Generating zero-shot personalized portraits

November 11, 2024

Suraj Kothawade, Software Engineer, Core ML, and Sherry Ben, Staff Software Engineer, Google DeepMind

A new AI model that can transform selfies into different artistic styles while keeping facial features recognizable.

Recent advances in text-to-image and image-to-image (I2I) models have led to significant improvements in image quality and prompt adherence. However, existing I2I models often struggle with generating fine-grained details, particularly in challenging domains like human faces where preserving image likeness is crucial.

This post introduces a novel zero-shot I2I model specifically designed for personalized and stylized selfie generation. It effectively addresses the challenge of fine-grained image manipulation by combining two key capabilities: (1) personalization, which accurately preserves the similarity of the facial image in the input selfie, and (2) stylization, which faithfully applies the artistic style specified in the text prompt. This allows users to transform their selfies into a variety of styles while maintaining their unique facial features. We demonstrate the effectiveness of the model by showcasing its ability to generate high-quality, personalized, and stylized selfies.

play silent looping video pause silent looping video

Model process: (a) The input provides the reference image. (b) The text prompt specifies the desired artistic style (e.g., "A portrait of watercolor style using pastel colors"). (c) The generated output image exhibits the specified style while preserving the subject's likeness.

Using adapters to capture face nuances

While text prompts work well for many image generation tasks (like "a cat wearing a hat") they can be limiting when it comes to generating images with specific and nuanced details. This is particularly true for faces, where capturing individual features and expressions with just words is incredibly difficult.
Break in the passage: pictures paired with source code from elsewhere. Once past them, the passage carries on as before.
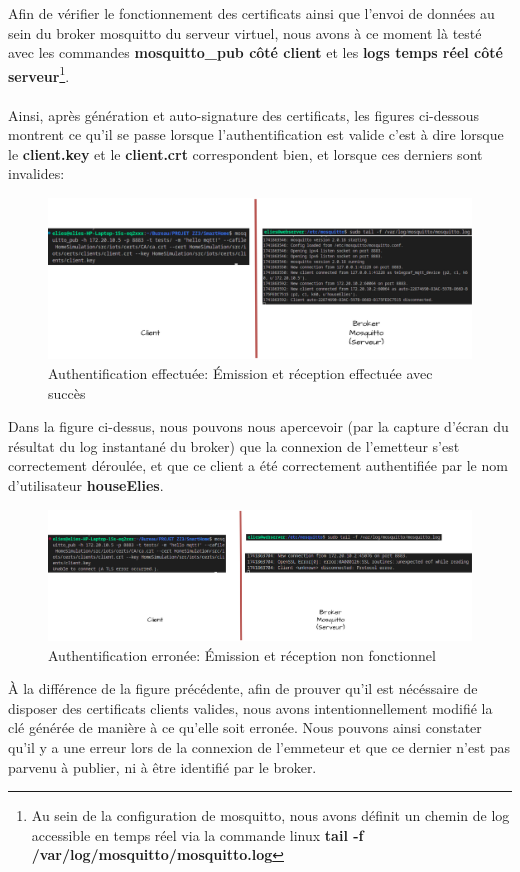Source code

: \documentclass[10pt, a4paper]{report}
\begin{document}
	Afin de vérifier le fonctionnement des certificats ainsi que l'envoi de données au sein du broker mosquitto du serveur virtuel, nous avons à ce moment là testé avec les commandes \textbf{mosquitto\_pub côté client} et les \textbf{logs temps réel côté serveur}\footnote{Au sein de la configuration de mosquitto, nous avons définit un chemin de log accessible en temps réel via la commande linux \textbf{tail -f /var/log/mosquitto/mosquitto.log}}.\\\\ Ainsi, après génération et auto-signature des certificats, les figures ci-dessous montrent ce qu'il se passe lorsque l'authentification est valide c'est à dire lorsque le \textbf{client.key} et le \textbf{client.crt} correspondent bien, et lorsque ces derniers sont invalides:
	
	\begin{figure}[h!]
		\centering
		\includegraphics[width=1\textwidth]{ressources/img/preuves/emissionReceptionMosquittoValide.drawio}
		\caption{Authentification effectuée: Émission et réception effectuée avec succès}
		\label{fig:mosquittoValide}
	\end{figure}
	
	Dans la figure ci-dessus, nous pouvons nous apercevoir (par la capture d'écran du résultat du log instantané du broker) que la connexion de l'emetteur s'est correctement déroulée, et que ce client a été correctement authentifiée par le nom d'utilisateur \textbf{houseElies}. \newpage
	
	\begin{figure}[h!]
		\centering
		\includegraphics[width=1\textwidth]{ressources/img/preuves/emissionReceptionMosquittoInvalide.drawio}
		\caption{Authentification erronée: Émission et réception non fonctionnel}
		\label{fig:mosquittoInvalide}
	\end{figure}
	À la différence de la figure précédente, afin de prouver qu'il est nécéssaire de disposer des certificats clients valides, nous avons intentionnellement modifié la clé générée de manière à ce qu'elle soit erronée. Nous pouvons ainsi constater qu'il y a une erreur lors de la connexion de l'emmeteur et que ce dernier n'est pas parvenu à publier, ni à être identifié par le broker.
	
\end{document}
The model takes two inputs: an image of a person’s face, and a text prompt describing the desired style. We then use two kinds of "adapters," which are like mini-AI assistants, to help the foundation model understand the nuances of faces.

  1. Image adapter: This assistant focuses on unique features of a selfie image. This ensures the generated images truly look like the selfie image.
  2. Control adapter: This assistant analyzes the face’s pose and expression.
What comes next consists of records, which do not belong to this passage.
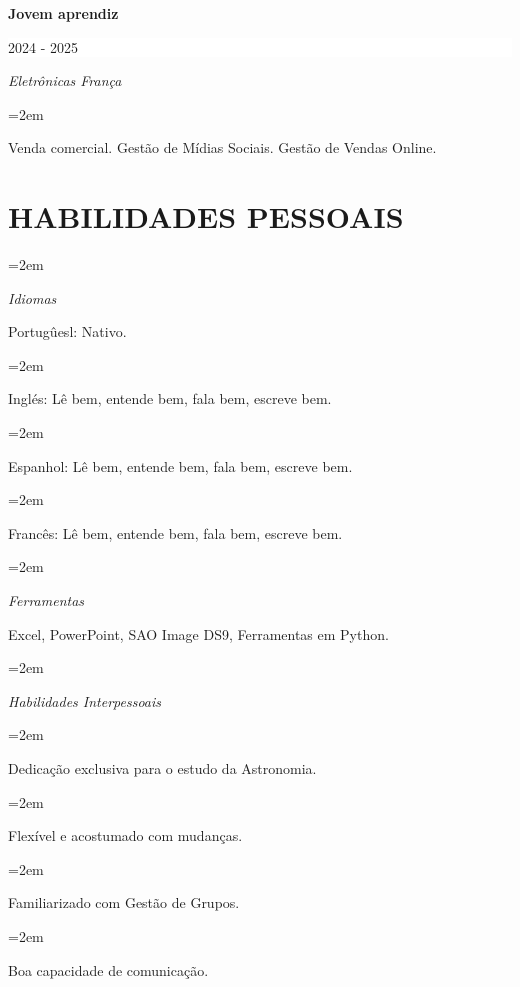 \documentclass[paper=a4,fontsize=11pt]{scrartcl} %
\newlength{\spacebox}
\newcommand{\sepspace}{\vspace*{1em}}		%
\newcommand{\NewPart}[1]{\section*{\uppercase{#1}}}
\newcommand{\PersonalEntry}[2]{
		\noindent\hangindent=2em\hangafter=0 %
		\parbox{\spacebox}{        %
		\textit{#1}}		       %
		\hspace{1.5em} #2 \par}    %
\newcommand{\SkillsEntry}[2]{      %
		\noindent\hangindent=2em\hangafter=0 %
		\parbox{\spacebox}{        %
		\textit{#1}}			   %
		\hspace{1.5em} #2 \par}    %
\newcommand{\EducationEntry}[4]{
		\noindent \textbf{#1} \hfill      %
		\colorbox{White}{%
			\parbox{5cm}{%
			\hfill\color{Black}#2}} \par  %
		\noindent \textit{#3} \par        %
		\noindent\hangindent=2em\hangafter=0 \small #4 %
		\normalsize \par}
\begin{document}
\sepspace

\EducationEntry{Jovem aprendiz}{2024 - 2025 }{Eletrônicas França}{
 
 \sepspace
 
{Venda comercial.}
{Gestão de Mídias Sociais.}
{Gestão de Vendas Online.}
}

\NewPart{Habilidades Pessoais}{}

\SkillsEntry{Idiomas}{Portugûesl: Nativo.}
\SkillsEntry{}{Inglés: Lê bem, entende bem, fala bem, escreve bem.}
\SkillsEntry{}{Espanhol: Lê bem, entende bem, fala bem, escreve bem.}
\SkillsEntry{}{Francês: Lê bem, entende bem, fala bem, escreve bem.}
\vspace{0.7cm}
\SkillsEntry{Ferramentas}{Excel, PowerPoint, SAO Image DS9, Ferramentas em Python.}
\vspace{0,7cm}
\SkillsEntry{Habilidades Interpessoais}{}
\SkillsEntry{}{Dedicação exclusiva para o estudo da Astronomia.}
\SkillsEntry{}{Flexível e acostumado com mudanças.}
\SkillsEntry{}{Familiarizado com Gestão de Grupos.}
\SkillsEntry{}{Boa capacidade de comunicação.}




\end{document}
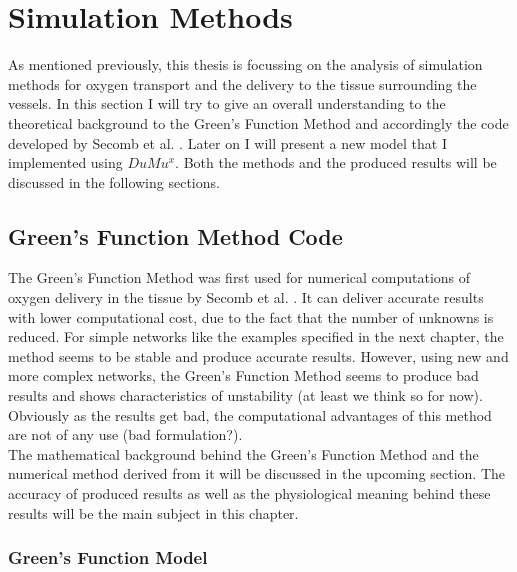 \section{Simulation Methods}

As mentioned previously, this thesis is focussing on the analysis of simulation methods for oxygen transport and the delivery to the tissue surrounding the vessels. In this section I will try to give an overall understanding to the theoretical background to the Green's Function Method and accordingly the code developed by Secomb et al. \cite{Secomb2004}. Later on I will present a new model that I implemented using $DuMu^x$. Both the methods and the produced results will be discussed in the following sections.

\subsection{Green's Function Method Code}

The Green's Function Method was first used for numerical computations of oxygen delivery in the tissue by Secomb et al. \cite{Secomb2004}. It can deliver accurate results with lower computational cost, due to the fact that the number of unknowns is reduced. For simple networks like the examples specified in the next chapter, the method seems to be stable and produce accurate results. However, using new and more complex networks, the Green's Function Method seems to produce bad results and shows characteristics of unstability (at least we think so for now). Obviously as the results get bad, the computational advantages of this method are not of any use (bad formulation?).
\\The mathematical background behind the Green's Function Method and the numerical method derived from it will be discussed in the upcoming section. The accuracy of produced results as well as the physiological meaning behind these results will be the main subject in this chapter.

\subsubsection{Green's Function Model}


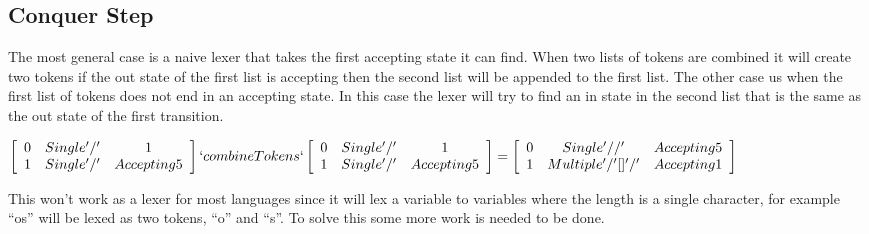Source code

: \subsection{Conquer Step}
The most general case is a naive lexer that takes the first accepting state it
can find. When two lists of tokens are combined it will create two tokens if the
out state of the first list is accepting then the second list will be appended
to the first list. The other case us when the first list of tokens does not end
in an accepting state. In this case the lexer will try to find an in state in
the second list that is the same as the out state of the first transition.
\begin{center}
$\left[\begin{array}{ccc}
0&Single '/'&1\\
1&Single '/'&Accepting 5\\
\end{array}\right] `combineTokens`
\left[\begin{array}{ccc}
0&Single '/'&1\\
1&Single '/'&Accepting 5\\
\end{array}\right] =
\left[\begin{array}{ccc}
0&Single '//'&Accepting 5\\
1&Multiple '/' [] '/'&Accepting 1\\
\end{array}\right]$
\end{center}
This won't work as a lexer for most languages since it will lex a variable to
variables where the length is a single character, for example ``os'' will be
lexed as two tokens, ``o'' and ``s''. To solve this some more work is needed to
be done.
These assistants communicate with the foundation model using a technique called cross-attention, which allows them to blend information from the reference image, the desired style, and any expression seamlessly. This teamwork ensures the creation of a stylized image that's still unmistakably recognizable as the input image.

GenSelfie2-OverviewHero

The model encodes two inputs: a reference image and a text prompt; control encoder is generated automatically. This encoded information guides the diffusion process, generating a stylized output image that retains the features depicted in the reference image while adhering to the style specified in the text prompt and incorporating the facial pose and expression analysis from the control adapter.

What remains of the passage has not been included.